The process of printing dates back 400 years from today. The first kind of prints to be developed were label prints, book prints, letter and seal prints using pressure and image-cut wooden blocks. Then with time, wood started getting replaced by metal for a cleaner finish and better precision. Printing is the mother of all media as it has been the only means of communicating culture and religion for a very long time.
Woodblock Printing- A special type of printing that used a wooden block upon which designs were crafted and ink was used to get prints.
Movable Type- this technique allowed individual letters to be configured and placed together in any order.
The Printing Press- Johann Gutenberg invented the Printing Press, an innovative method that was built on techniques such as Movable Type, but consolidated into one hand-operated device. It rapidly increased the speed of producing printed materials.
Lithography- It is a technique which is still commonly used today. It revolves around the relationship between oil and water, which repel each other.
The Rotary Press- Invented by Richard March Hoe, It worked by using cylinders which the images to be printed were curved around.
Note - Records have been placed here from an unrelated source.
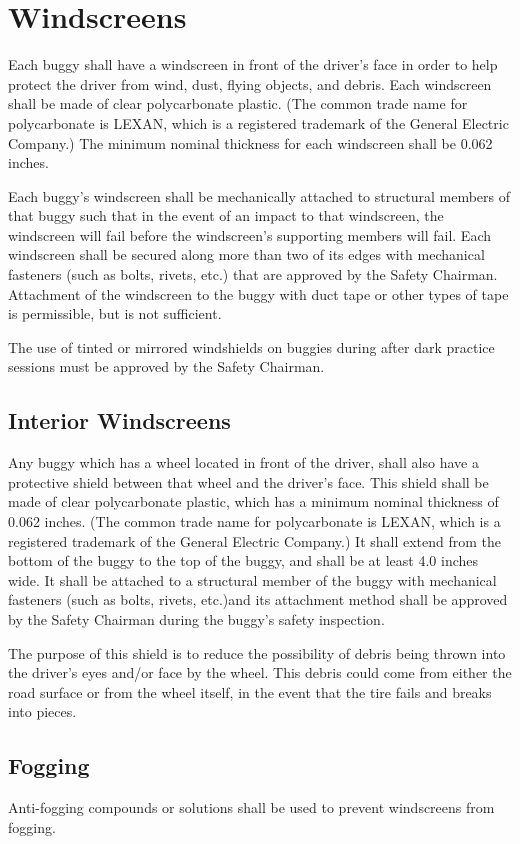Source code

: \section{Windscreens}

	Each buggy shall have a windscreen in front of the driver's face in order to
	help protect the driver from wind, dust, flying objects, and debris. Each
	windscreen shall be made of clear polycarbonate plastic. (The common trade name
	for polycarbonate is LEXAN, which is a registered trademark of the General
	Electric Company.) The minimum nominal thickness for each windscreen shall be
	0.062 inches.

	Each buggy's windscreen shall be mechanically attached to structural members of
	that buggy such that in the event of an impact to that windscreen, the
	windscreen will fail before the windscreen's supporting members will fail. Each
	windscreen shall be secured along more than two of its edges with mechanical
	fasteners (such as bolts, rivets, etc.) that are approved by the Safety
	Chairman. Attachment of the windscreen to the buggy with duct tape or other
	types of tape is permissible, but is not sufficient.

	The use of tinted or mirrored windshields on buggies during after dark practice
	sessions must be approved by the Safety Chairman.

\subsection{Interior Windscreens}

	Any buggy which has a wheel located in front of the driver, shall also have a
	protective shield between that wheel and the driver's face. This shield shall
	be made of clear polycarbonate plastic, which has a minimum nominal thickness
	of 0.062 inches. (The common trade name for polycarbonate is LEXAN, which is a
	registered trademark of the General Electric Company.) It shall extend from the
	bottom of the buggy to the top of the buggy, and shall be at least 4.0 inches
	wide. It shall be attached to a structural member of the buggy with mechanical
	fasteners (such as bolts, rivets, etc.)and its attachment method shall be
	approved by the Safety Chairman during the buggy's safety inspection.

	The purpose of this shield is to reduce the possibility of debris being thrown
	into the driver's eyes and/or face by the wheel. This debris could come from
	either the road surface or from the wheel itself, in the event that the tire
	fails and breaks into pieces.

\subsection{Fogging}

	Anti-fogging compounds or solutions shall be used to prevent windscreens
	from fogging.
This was a lot faster than the older printing press and allowed for paper to be continuously fed through the press.
Offset Printing- It works by transferring the inked from a plate to a rubber blanket and then to the printing surface.
Screen Printing- The technique involves pushing ink through a mesh stencil onto textiles or paper.
Inkjet Printing- Direct contact with paper is no longer required due to this process of printing. Ink can now be applied by spraying it through jets.
Laser Printing- This advanced method produces high quality images by passing a laser beam back and forth over a negatively charged cylinder within the printer. It then collects electrically charged powdered ink to transfer the image to the paper.
Digital Printing- Finally, the dawn of the most modern era of printing. Digital Printing made it possible to print anything straight from a digital file.